However, the Project Dubai team say the asbestos is only a hazard if the ship is broken up. Under their plans, the liner would be professional decontaminated by asbestos experts who would either seal the asbestos safely inside a rubberized 'case' or where it must be removed, have it dealt with using the 'highest international standards for decontamination'. The boat would then be completely refitted and then towed to a permanent mooring in Dubai to start its new life as a hotel, conference center and tourist attraction.
Project Dubai investors have persuaded the new owners of the ssNorway, a Liberian shell company called Bridgend Shipping and a consortium of  Indian breakers called Haryana Steel, to meet with them to discuss selling the liner and saving her from the scrapheap.
In the meantime, the Norway has been renamed the 'Blue Lady' for her last voyage, which began on June 14 in Fujairah, where she apparently took on new crew and supplies before setting off for India.
The ssNorway/Blue Lady will not be allowed to dock in India until a government inspection has been carried out to assess the extent of the asbestos in the ship. In the meantime, the liner is sitting approximately 100 miles off the coast waiting to hear if she will be scrapped or saved.

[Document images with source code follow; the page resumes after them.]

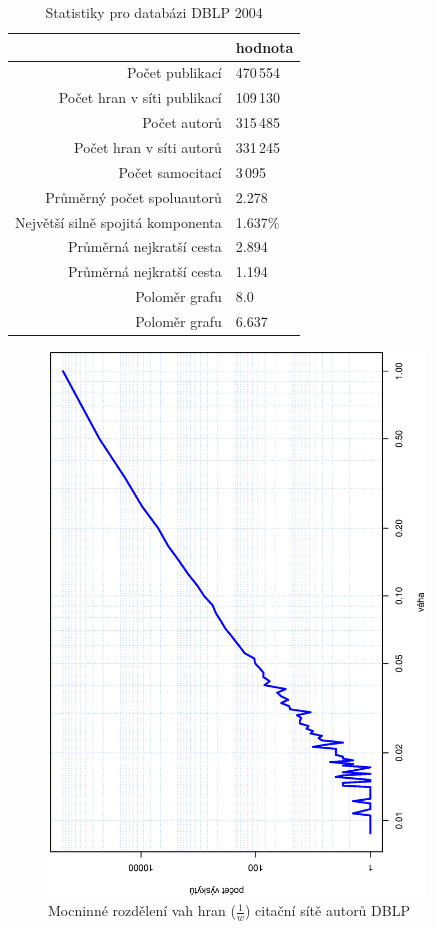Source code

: \documentclass{bakalarka}
\begin{document}
\begin{table}[!ht]
\begin{center}
\begin{tabular}{r|l}
\toprule
& hodnota \\
\midrule
Počet publikací & 470\,554 \\
Počet hran v síti publikací & 109\,130 \\
Počet autorů & 315\,485 \\
Počet hran v síti autorů & 331\,245 \\
Počet samocitací & 3\,095 \\
Průměrný počet spoluautorů & 2.278 \\
Největší silně spojitá komponenta & 1.637\% \\
Průměrná nejkratší cesta\footnotemark[1] & 2.894 \\
Průměrná nejkratší cesta\footnotemark[2] & 1.194 \\
Poloměr grafu\footnotemark[1] & 8.0 \\
Poloměr grafu\footnotemark[2] & 6.637 \\
\bottomrule
\end{tabular}
\caption{Statistiky pro databázi DBLP 2004}
\label{tab:dblpstat}
\end{center}
\end{table}

\begin{figure}[!ht]
\centering
	\includegraphics[width=10cm,angle=270]{ewd.eps}
	\caption{Mocninné rozdělení vah hran ($\frac{1}{w}$) citační sítě autorů DBLP}
\end{figure}
\end{document}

Project Dubai investors are now urgently trying to conclude a rescue deal. The Khaleej Times understands Project Dubai offers would give the Indian breakers around a $3 million profit for not scrapping the vessel.
“The Project Dubai goal is to meet a favorable price and terms and conditions that leave everyone happy," said Voet. “We are optimistic of reaching an agreement that leaves everyone happy."
Voet said in selecting and drafting the business plan for Project Dubai, the investors had followed Vice President and Prime Minister Muhammad bin Rashid al-Maktum's vision for creating quality venues and attractions in Dubai to attract high quality, international visitors.